EXERCISE DESCRIPTION
Only the pictures should be left out; repeat the rest of the data exactly.

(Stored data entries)
────────
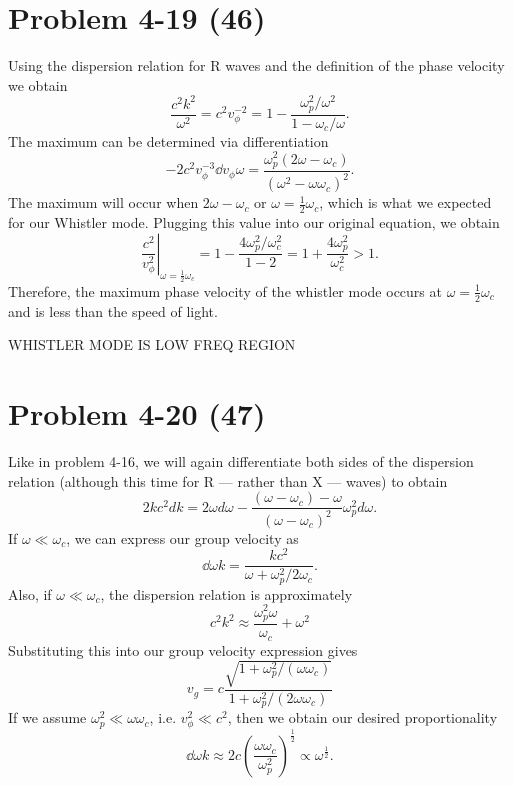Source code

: \section*{Problem 4-19 (46)}
\label{sec:4-19}
Using the dispersion relation for R waves and the definition of the phase velocity we obtain
\begin{equation*}
	\dfrac{c^2k^2}{\omega^2} = c^2v_\phi^{-2} = 1 - \dfrac{\omega_p^2/\omega^2}{1 - \omega_c/\omega}.
\end{equation*}
The maximum can be determined via differentiation
\begin{equation*}
	-2c^2v_\phi^{-3}\dd{v_\phi}{\omega} = \dfrac{\omega_p^2(2\omega - \omega_c)}{\left(\omega^2 - \omega\omega_c\right)^2}.
\end{equation*}
The maximum will occur when \(2\omega - \omega_c \) or \(\omega = \frac{1}{2}\omega_c \), which is what we expected for our Whistler mode. 
Plugging this value into our original equation, we obtain
\begin{equation*}
	\left.\dfrac{c^2}{v^2_\phi}\right|_{\omega = \frac{1}{2}\omega_c} = 1 - \dfrac{4\omega_p^2/\omega_c^2}{1 - 2} = 1 + \dfrac{4\omega_p^2}{\omega_c^2} > 1.
\end{equation*}
Therefore, the maximum phase velocity of the whistler mode occurs at \(\omega = \frac{1}{2}\omega_c\) and is less than the speed of light. 

WHISTLER MODE IS LOW FREQ REGION

\section*{Problem 4-20 (47)}
\label{sec:4-20}
Like in problem 4-16, we will again differentiate both sides of the dispersion relation (although this time for R --- rather than X --- waves) to obtain
\begin{equation*}
	2kc^2dk = 2\omega d\omega - \dfrac{(\omega - \omega_c) - \omega}{(\omega - \omega_c)^2}\omega_p^2d\omega.
\end{equation*}
If \(\omega \ll \omega_c \), we can express our group velocity as
\begin{equation*}
	\dd{\omega}{k} = \dfrac{kc^2}{\omega + \omega_p^2/2\omega_c}.
\end{equation*}
Also, if \(\omega \ll \omega_c \), the dispersion relation is approximately
\begin{equation*}
	c^2k^2 \approx \dfrac{\omega^2_p\omega}{\omega_c} + \omega^2
\end{equation*}
Substituting this into our group velocity expression gives
\begin{equation*}
	v_g = c\dfrac{\sqrt{1 + \omega_p^2/(\omega\omega_c)}}{1 + \omega_p^2/(2\omega\omega_c)}
\end{equation*}
If we assume \(\omega_p^2 \ll \omega\omega_c \), i.e. \(v_\phi^2 \ll c^2 \), then we obtain our desired proportionality
\begin{equation*}
	\dd{\omega}{k} \approx 2c\left(\dfrac{\omega\omega_c}{\omega_p^2}\right)^{\frac{1}{2}} \propto \omega^{\frac{1}{2}}.
\end{equation*}

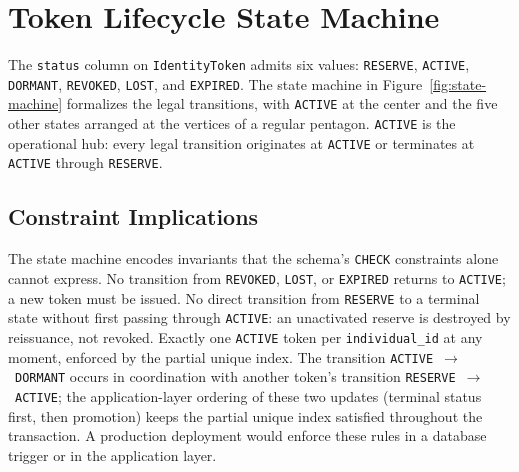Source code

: \documentclass[11pt,letterpaper]{article}
\newcommand{\entity}[1]{\texttt{\color{navydark}#1}}
\begin{document}
\section{Token Lifecycle State Machine}
\label{app:state-machine}

The \texttt{status} column on \entity{IdentityToken} admits six values: \texttt{RESERVE}, \texttt{ACTIVE}, \texttt{DORMANT}, \texttt{REVOKED}, \texttt{LOST}, and \texttt{EXPIRED}. The state machine in Figure~\ref{fig:state-machine} formalizes the legal transitions, with \texttt{ACTIVE} at the center and the five other states arranged at the vertices of a regular pentagon. \texttt{ACTIVE} is the operational hub: every legal transition originates at \texttt{ACTIVE} or terminates at \texttt{ACTIVE} through \texttt{RESERVE}.

\subsection*{Constraint Implications}

The state machine encodes invariants that the schema's \texttt{CHECK} constraints alone cannot express. No transition from \texttt{REVOKED}, \texttt{LOST}, or \texttt{EXPIRED} returns to \texttt{ACTIVE}; a new token must be issued. No direct transition from \texttt{RESERVE} to a terminal state without first passing through \texttt{ACTIVE}: an unactivated reserve is destroyed by reissuance, not revoked. Exactly one \texttt{ACTIVE} token per \texttt{individual\_id} at any moment, enforced by the partial unique index. The transition \texttt{ACTIVE}~$\to$~\texttt{DORMANT} occurs in coordination with another token's transition \texttt{RESERVE}~$\to$~\texttt{ACTIVE}; the application-layer ordering of these two updates (terminal status first, then promotion) keeps the partial unique index satisfied throughout the transaction. A production deployment would enforce these rules in a database trigger or in the application layer.
\end{document}
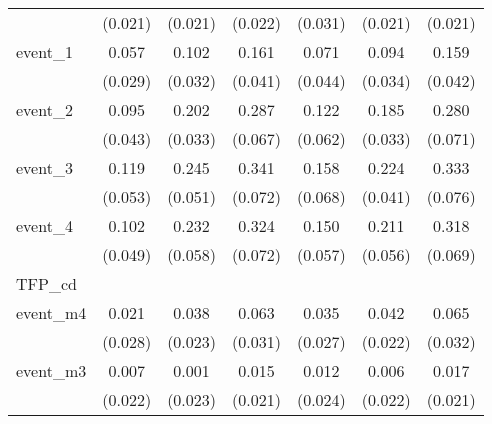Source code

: {\begin{tabular}{l*{6}{c}}
            &     (0.021)         &     (0.021)         &     (0.022)         &     (0.031)         &     (0.021)         &     (0.021)         \\
[1em]
event\_1     &       0.057\sym{*}  &       0.102\sym{**} &       0.161\sym{***}&       0.071         &       0.094\sym{**} &       0.159\sym{***}\\
            &     (0.029)         &     (0.032)         &     (0.041)         &     (0.044)         &     (0.034)         &     (0.042)         \\
[1em]
event\_2     &       0.095\sym{*}  &       0.202\sym{***}&       0.287\sym{***}&       0.122\sym{*}  &       0.185\sym{***}&       0.280\sym{***}\\
            &     (0.043)         &     (0.033)         &     (0.067)         &     (0.062)         &     (0.033)         &     (0.071)         \\
[1em]
event\_3     &       0.119\sym{*}  &       0.245\sym{***}&       0.341\sym{***}&       0.158\sym{*}  &       0.224\sym{***}&       0.333\sym{***}\\
            &     (0.053)         &     (0.051)         &     (0.072)         &     (0.068)         &     (0.041)         &     (0.076)         \\
[1em]
event\_4     &       0.102\sym{*}  &       0.232\sym{***}&       0.324\sym{***}&       0.150\sym{**} &       0.211\sym{***}&       0.318\sym{***}\\
            &     (0.049)         &     (0.058)         &     (0.072)         &     (0.057)         &     (0.056)         &     (0.069)         \\
\hline
TFP\_cd      &                     &                     &                     &                     &                     &                     \\
event\_m4    &       0.021         &       0.038         &       0.063\sym{*}  &       0.035         &       0.042         &       0.065\sym{*}  \\
            &     (0.028)         &     (0.023)         &     (0.031)         &     (0.027)         &     (0.022)         &     (0.032)         \\
[1em]
event\_m3    &       0.007         &       0.001         &       0.015         &       0.012         &       0.006         &       0.017         \\
            &     (0.022)         &     (0.023)         &     (0.021)         &     (0.024)         &     (0.022)         &     (0.021)         \\

\end{tabular}}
────────
WRITTEN SOLUTION
Source code

: \section*{Problem 4-19 (46)}
\label{sec:4-19}
Using the dispersion relation for R waves and the definition of the phase velocity we obtain
\begin{equation*}
	\dfrac{c^2k^2}{\omega^2} = c^2v_\phi^{-2} = 1 - \dfrac{\omega_p^2/\omega^2}{1 - \omega_c/\omega}.
\end{equation*}
The maximum can be determined via differentiation
\begin{equation*}
	-2c^2v_\phi^{-3}\dd{v_\phi}{\omega} = \dfrac{\omega_p^2(2\omega - \omega_c)}{\left(\omega^2 - \omega\omega_c\right)^2}.
\end{equation*}
The maximum will occur when \(2\omega - \omega_c \) or \(\omega = \frac{1}{2}\omega_c \), which is what we expected for our Whistler mode. 
Plugging this value into our original equation, we obtain
\begin{equation*}
	\left.\dfrac{c^2}{v^2_\phi}\right|_{\omega = \frac{1}{2}\omega_c} = 1 - \dfrac{4\omega_p^2/\omega_c^2}{1 - 2} = 1 + \dfrac{4\omega_p^2}{\omega_c^2} > 1.
\end{equation*}
Therefore, the maximum phase velocity of the whistler mode occurs at \(\omega = \frac{1}{2}\omega_c\) and is less than the speed of light. 

WHISTLER MODE IS LOW FREQ REGION

\section*{Problem 4-20 (47)}
\label{sec:4-20}
Like in problem 4-16, we will again differentiate both sides of the dispersion relation (although this time for R --- rather than X --- waves) to obtain
\begin{equation*}
	2kc^2dk = 2\omega d\omega - \dfrac{(\omega - \omega_c) - \omega}{(\omega - \omega_c)^2}\omega_p^2d\omega.
\end{equation*}
If \(\omega \ll \omega_c \), we can express our group velocity as
\begin{equation*}
	\dd{\omega}{k} = \dfrac{kc^2}{\omega + \omega_p^2/2\omega_c}.
\end{equation*}
Also, if \(\omega \ll \omega_c \), the dispersion relation is approximately
\begin{equation*}
	c^2k^2 \approx \dfrac{\omega^2_p\omega}{\omega_c} + \omega^2
\end{equation*}
Substituting this into our group velocity expression gives
\begin{equation*}
	v_g = c\dfrac{\sqrt{1 + \omega_p^2/(\omega\omega_c)}}{1 + \omega_p^2/(2\omega\omega_c)}
\end{equation*}
If we assume \(\omega_p^2 \ll \omega\omega_c \), i.e. \(v_\phi^2 \ll c^2 \), then we obtain our desired proportionality
\begin{equation*}
	\dd{\omega}{k} \approx 2c\left(\dfrac{\omega\omega_c}{\omega_p^2}\right)^{\frac{1}{2}} \propto \omega^{\frac{1}{2}}.
\end{equation*}

Source code

: \documentclass[11pt,letterpaper]{article}
\newcommand{\entity}[1]{\texttt{\color{navydark}#1}}
\begin{document}
\section{Token Lifecycle State Machine}
\label{app:state-machine}

The \texttt{status} column on \entity{IdentityToken} admits six values: \texttt{RESERVE}, \texttt{ACTIVE}, \texttt{DORMANT}, \texttt{REVOKED}, \texttt{LOST}, and \texttt{EXPIRED}. The state machine in Figure~\ref{fig:state-machine} formalizes the legal transitions, with \texttt{ACTIVE} at the center and the five other states arranged at the vertices of a regular pentagon. \texttt{ACTIVE} is the operational hub: every legal transition originates at \texttt{ACTIVE} or terminates at \texttt{ACTIVE} through \texttt{RESERVE}.

\subsection*{Constraint Implications}

The state machine encodes invariants that the schema's \texttt{CHECK} constraints alone cannot express. No transition from \texttt{REVOKED}, \texttt{LOST}, or \texttt{EXPIRED} returns to \texttt{ACTIVE}; a new token must be issued. No direct transition from \texttt{RESERVE} to a terminal state without first passing through \texttt{ACTIVE}: an unactivated reserve is destroyed by reissuance, not revoked. Exactly one \texttt{ACTIVE} token per \texttt{individual\_id} at any moment, enforced by the partial unique index. The transition \texttt{ACTIVE}~$\to$~\texttt{DORMANT} occurs in coordination with another token's transition \texttt{RESERVE}~$\to$~\texttt{ACTIVE}; the application-layer ordering of these two updates (terminal status first, then promotion) keeps the partial unique index satisfied throughout the transaction. A production deployment would enforce these rules in a database trigger or in the application layer.
\end{document}
Source code

: {\begin{tabular}{l*{6}{c}}
            &     (0.021)         &     (0.021)         &     (0.022)         &     (0.031)         &     (0.021)         &     (0.021)         \\
[1em]
event\_1     &       0.057\sym{*}  &       0.102\sym{**} &       0.161\sym{***}&       0.071         &       0.094\sym{**} &       0.159\sym{***}\\
            &     (0.029)         &     (0.032)         &     (0.041)         &     (0.044)         &     (0.034)         &     (0.042)         \\
[1em]
event\_2     &       0.095\sym{*}  &       0.202\sym{***}&       0.287\sym{***}&       0.122\sym{*}  &       0.185\sym{***}&       0.280\sym{***}\\
            &     (0.043)         &     (0.033)         &     (0.067)         &     (0.062)         &     (0.033)         &     (0.071)         \\
[1em]
event\_3     &       0.119\sym{*}  &       0.245\sym{***}&       0.341\sym{***}&       0.158\sym{*}  &       0.224\sym{***}&       0.333\sym{***}\\
            &     (0.053)         &     (0.051)         &     (0.072)         &     (0.068)         &     (0.041)         &     (0.076)         \\
[1em]
event\_4     &       0.102\sym{*}  &       0.232\sym{***}&       0.324\sym{***}&       0.150\sym{**} &       0.211\sym{***}&       0.318\sym{***}\\
            &     (0.049)         &     (0.058)         &     (0.072)         &     (0.057)         &     (0.056)         &     (0.069)         \\
\hline
TFP\_cd      &                     &                     &                     &                     &                     &                     \\
event\_m4    &       0.021         &       0.038         &       0.063\sym{*}  &       0.035         &       0.042         &       0.065\sym{*}  \\
            &     (0.028)         &     (0.023)         &     (0.031)         &     (0.027)         &     (0.022)         &     (0.032)         \\
[1em]
event\_m3    &       0.007         &       0.001         &       0.015         &       0.012         &       0.006         &       0.017         \\
            &     (0.022)         &     (0.023)         &     (0.021)         &     (0.024)         &     (0.022)         &     (0.021)         \\

\end{tabular}}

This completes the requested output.